Zajęcia zaplanowane oddzielnie dla wszystkich trzech klas, w pierwszym dniu szkolenia obejmowały min. wykorzystanie w walce innych środków takich jak saperka, bagnet, magazynek, organizację i funkcjonowanie systemu odzyskiwania personelu SERE oraz wykonywanie stanowiska ogniowego sposobem ręcznym do prowadzenia ognia w pozycji leżąc.
Właśnie ten temat dał uczniom namiastkę trudu i wysiłku, jakiemu poddawani są żołnierze kawalerii powietrznej.

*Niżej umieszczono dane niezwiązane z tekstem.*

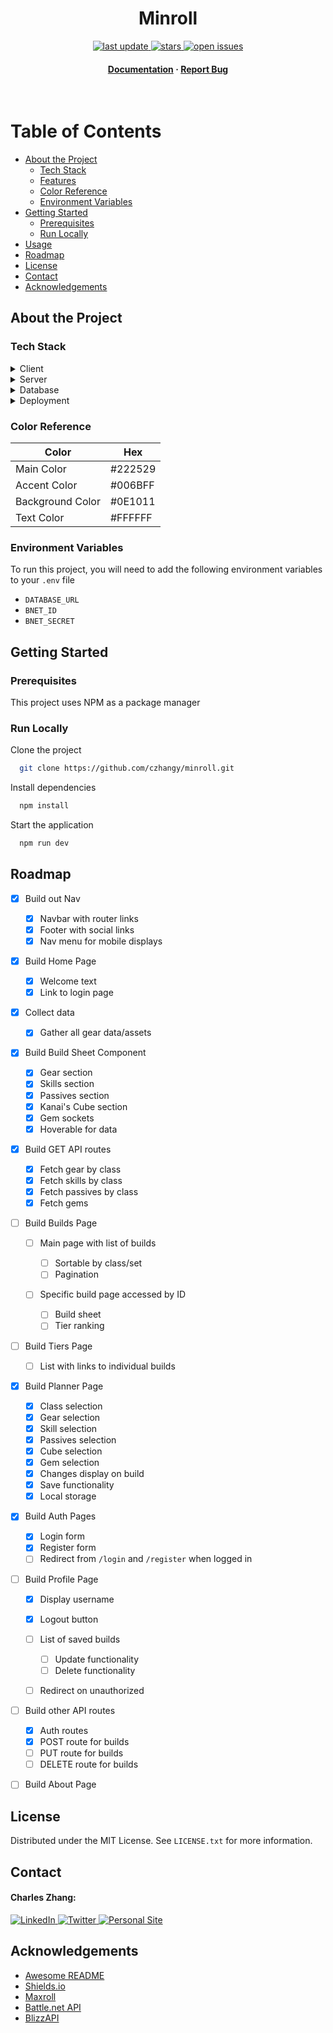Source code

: <div align="center">

<!-- Title -->

<h1>Minroll</h1>

<!-- Badges -->

<p>
    <a href="">
        <img src="https://img.shields.io/github/last-commit/czhangy/minroll" alt="last update" />
    </a>
    <a href="https://github.com/czhangy/minroll/stargazers">
        <img src="https://img.shields.io/github/stars/czhangy/minroll" alt="stars" />
    </a>
    <a href="https://github.com/czhangy/minroll/issues/">
        <img src="https://img.shields.io/github/issues/czhangy/minroll" alt="open issues" />
</p>
<h4>
    <a href="https://github.com/czhangy/minroll">Documentation</a>
    <span> · </span>
    <a href="https://github.com/czhangy/minroll/">Report Bug</a>
</h4>

</div>

<br />

<!-- Table of Contents -->

# Table of Contents

-   [About the Project](#about-the-project)
    -   [Tech Stack](#tech-stack)
    -   [Features](#features)
    -   [Color Reference](#color-reference)
    -   [Environment Variables](#environment-variables)
-   [Getting Started](#getting-started)
    -   [Prerequisites](#prerequisites)
    -   [Run Locally](#run-locally)
-   [Usage](#usage)
-   [Roadmap](#roadmap)
-   [License](#license)
-   [Contact](#contact)
-   [Acknowledgements](#acknowledgements)

<!-- About the Project -->

## About the Project

<!-- Tech Stack -->

### Tech Stack

<details>
    <summary>Client</summary>
    <br />
    <a href="https://reactjs.org/">
        <img src="https://img.shields.io/badge/reactjs-%2320232a.svg?style=for-the-badge&logo=react&logoColor=%2361DAFB" alt="ReactJS" />
    </a>
    <a href="https://nextjs.org/">
        <img src="https://img.shields.io/badge/NextJS-black?style=for-the-badge&logo=next.js&logoColor=white" alt="NextJS" />
    </a>
    <a href="https://www.typescriptlang.org">
        <img src="https://img.shields.io/badge/typescript-%23007ACC.svg?style=for-the-badge&logo=typescript&logoColor=white" alt="TypeScript" />
    </a>
    <a href="https://sass-lang.com/">
        <img src="https://img.shields.io/badge/SASS-hotpink.svg?style=for-the-badge&logo=SASS&logoColor=white" alt="SASS" />
    </a>
</details>

<details>
    <summary>Server</summary>
    <br />
    <a href="https://nextjs.org/">
        <img src="https://img.shields.io/badge/NextJS-black?style=for-the-badge&logo=next.js&logoColor=white" alt="NextJS" />
    </a>
    <a href="https://www.typescriptlang.org">
        <img src="https://img.shields.io/badge/typescript-%23007ACC.svg?style=for-the-badge&logo=typescript&logoColor=white" alt="TypeScript" />
    </a>
    <a href="https://www.prisma.io/">
        <img src="https://img.shields.io/badge/Prisma-3982CE?style=for-the-badge&logo=Prisma&logoColor=white" alt="Prisma" />
    </a>
</details>

<details>
    <summary>Database</summary>
    <br />
    <a href="https://www.postgresql.org/">
        <img src="https://img.shields.io/badge/postgres-%23316192.svg?style=for-the-badge&logo=postgresql&logoColor=white" alt="Postgres" />
    </a>
</details>

<details>
    <summary>Deployment</summary>
    <br />
    <a href="https://www.vercel.com/">
        <img src="https://img.shields.io/badge/-vercel-black?logo=vercel&logoColor=white&style=for-the-badge" alt="Vercel" />
    </a>
</details>

<!-- Color Reference -->

### Color Reference

| Color            | Hex     |
| ---------------- | ------- |
| Main Color       | #222529 |
| Accent Color     | #006BFF |
| Background Color | #0E1011 |
| Text Color       | #FFFFFF |

<!-- Env Variables -->

### Environment Variables

To run this project, you will need to add the following environment variables to your `.env` file

-   `DATABASE_URL`
-   `BNET_ID`
-   `BNET_SECRET`

<!-- Getting Started -->

## Getting Started

<!-- Prerequisites -->

### Prerequisites

This project uses NPM as a package manager

<!-- Run Locally -->

### Run Locally

Clone the project

```bash
  git clone https://github.com/czhangy/minroll.git
```

Install dependencies

```bash
  npm install
```

Start the application

```bash
  npm run dev
```

<!-- Roadmap -->

## Roadmap

-   [x] Build out Nav

    -   [x] Navbar with router links
    -   [x] Footer with social links
    -   [x] Nav menu for mobile displays

-   [x] Build Home Page

    -   [x] Welcome text
    -   [x] Link to login page

-   [x] Collect data

    -   [x] Gather all gear data/assets

-   [x] Build Build Sheet Component

    -   [x] Gear section
    -   [x] Skills section
    -   [x] Passives section
    -   [x] Kanai's Cube section
    -   [x] Gem sockets
    -   [x] Hoverable for data

-   [x] Build GET API routes

    -   [x] Fetch gear by class
    -   [x] Fetch skills by class
    -   [x] Fetch passives by class
    -   [x] Fetch gems

-   [ ] Build Builds Page

    -   [ ] Main page with list of builds

        -   [ ] Sortable by class/set
        -   [ ] Pagination

    -   [ ] Specific build page accessed by ID

        -   [ ] Build sheet
        -   [ ] Tier ranking

-   [ ] Build Tiers Page

    -   [ ] List with links to individual builds

-   [x] Build Planner Page

    -   [x] Class selection
    -   [x] Gear selection
    -   [x] Skill selection
    -   [x] Passives selection
    -   [x] Cube selection
    -   [x] Gem selection
    -   [x] Changes display on build
    -   [x] Save functionality
    -   [x] Local storage

-   [x] Build Auth Pages

    -   [x] Login form
    -   [x] Register form
    -   [ ] Redirect from `/login` and `/register` when logged in

-   [ ] Build Profile Page

    -   [x] Display username
    -   [x] Logout button
    -   [ ] List of saved builds

        -   [ ] Update functionality
        -   [ ] Delete functionality

    -   [ ] Redirect on unauthorized

-   [ ] Build other API routes

    -   [x] Auth routes
    -   [x] POST route for builds
    -   [ ] PUT route for builds
    -   [ ] DELETE route for builds

-   [ ] Build About Page

## License

Distributed under the MIT License. See `LICENSE.txt` for more information.

<!-- Contact -->

## Contact

#### Charles Zhang:

<a href="https://www.linkedin.com/in/charles-zhang-14746519b/">
    <img src="https://img.shields.io/badge/LinkedIn-0077B5?style=for-the-badge&logo=linkedin&logoColor=white" alt="LinkedIn" />
</a>
<a href="https://twitter.com/czhangy_">
    <img src="https://img.shields.io/badge/Twitter-1DA1F2?style=for-the-badge&logo=twitter&logoColor=white" alt="Twitter" />
</a>
<a href="https://czhangy.io">
    <img src="https://img.shields.io/badge/-personal%20site-darkgrey?logo=code-review&logoColor=white&style=for-the-badge" alt="Personal Site" />
</a>

<!-- Acknowledgments -->

## Acknowledgements

-   [Awesome README](https://github.com/matiassingers/awesome-readme)
-   [Shields.io](https://shields.io/)
-   [Maxroll](https://maxroll.gg/)
-   [Battle.net API](https://develop.battle.net/documentation/diablo-3/game-data-apis)
-   [BlizzAPI](https://blizzapi.lukem.net/)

Pot, ból dłoni i pęcherze to nieodłączne elementy związane z wykonaniem pojedynczego stanowiska ogniowego, które służy do prowadzenia ognia, obserwacji, kierowania walką i rażenia nieprzyjaciela.
Uczniowie wykonywali pojedynczy okop strzelecki do strzelania w postawie leżącej w postaci wykopu o szerokości 60 cm, długości 170 cm i głębokości 30 cm. Czas przewidziany na budowę takiego okopu wynosi od 25-35 min. Pomimo niedogodności terenowych oraz konieczności wykonywania wykopu w pozycji leżąc, uczniowie bardzo dobrze poradzili sobie z zadaniem.
W większości wykonali swoje stanowiska strzeleckie w nakazanym czasie, zgodnie z zasadami sztuki ich budowy, choć niektórzy potrzebowali więcej czasu. Umorusani, obolali, ale i szczęśliwi zakończyli pierwszy dzień szkolenia. Teraz pora na odpoczynek i regenerację sił. Jutro drugi dzień szkolenia, nowe wyzwania i nowe doświadczenia. Cóż żołnierska służba to nie przelewki. Nikt nie mówił, że będzie lekko.